The BHA could find no evidence that Appleby was in any way involved in the practices that also saw seven further horses administered anabolic steroids that led to all 22 horses being banned for six months.
"We are satisfied that Charlie Appleby had no awareness of the actions of Al Zarooni," said Adam Bricknell, director of integrity, legal and risk for the BHA.
"We are aware that Appleby has already begun the process of implementing changes to the management structure and procedures at the yard and we will encourage him, as the licensed trainer, to continue to implement such changes, including addressing all of the points in our report."
The BHA's four-month investigation was documented in a nine-page report.
The significant issue of who was involved in the administration of anabolic steroids to the seven horses who tested positive, in addition to the initial 15, remains unclear.

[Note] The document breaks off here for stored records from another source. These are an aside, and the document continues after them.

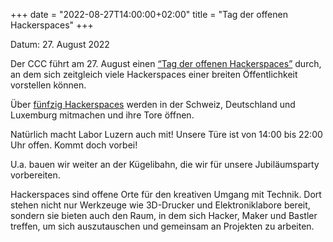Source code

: +++
date = "2022-08-27T14:00:00+02:00"
title = "Tag der offenen Hackerspaces"
+++

Datum: 27. August 2022

Der CCC führt am 27. August einen [“Tag der offenen Hackerspaces”](https://www.ccc.de/de/updates/2022/offenehackerspaces)
 durch, an dem sich zeitgleich viele Hackerspaces einer breiten Öffentlichkeit vorstellen können.

Über [fünfzig Hackerspaces](https://md.darmstadt.ccc.de/tagderoffenentuer#)
 werden in der Schweiz, Deutschland und Luxemburg mitmachen und ihre Tore öffnen.

Natürlich macht Labor Luzern auch mit! Unsere Türe ist von 14:00 bis 22:00 Uhr offen. Kommt doch vorbei!

U.a. bauen wir weiter an der Kügelibahn, die wir für unsere
Jubiläumsparty vorbereiten.

<!--more-->

Hackerspaces sind offene Orte für den kreativen Umgang mit Technik. Dort stehen nicht nur Werkzeuge wie 3D-Drucker und Elektroniklabore bereit, sondern sie bieten auch den Raum, in dem sich Hacker, Maker und Bastler treffen, um sich auszutauschen und gemeinsam an Projekten zu arbeiten.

Horses such as the English Classic winner Encke were found to have stanzolol in their systems in May but the BHA have failed to discover how the steroids entered the bloodstreams of those horses.
"On the balance of probabilities and owing to any evidence to the contrary the views of the investigating officers of the BHA is that the administration of these substances was carried out by Al Zarooni in a similar manner to the earlier identified 15," the report stated.
The BHA has decided not to issue any further disciplinary charges and considers the case closed.
"The investigation process has been complex and a challenging one," said Paul Bittar, the BHA chief executive. "I am satisfied the conclusions reached are an accurate reflection of events."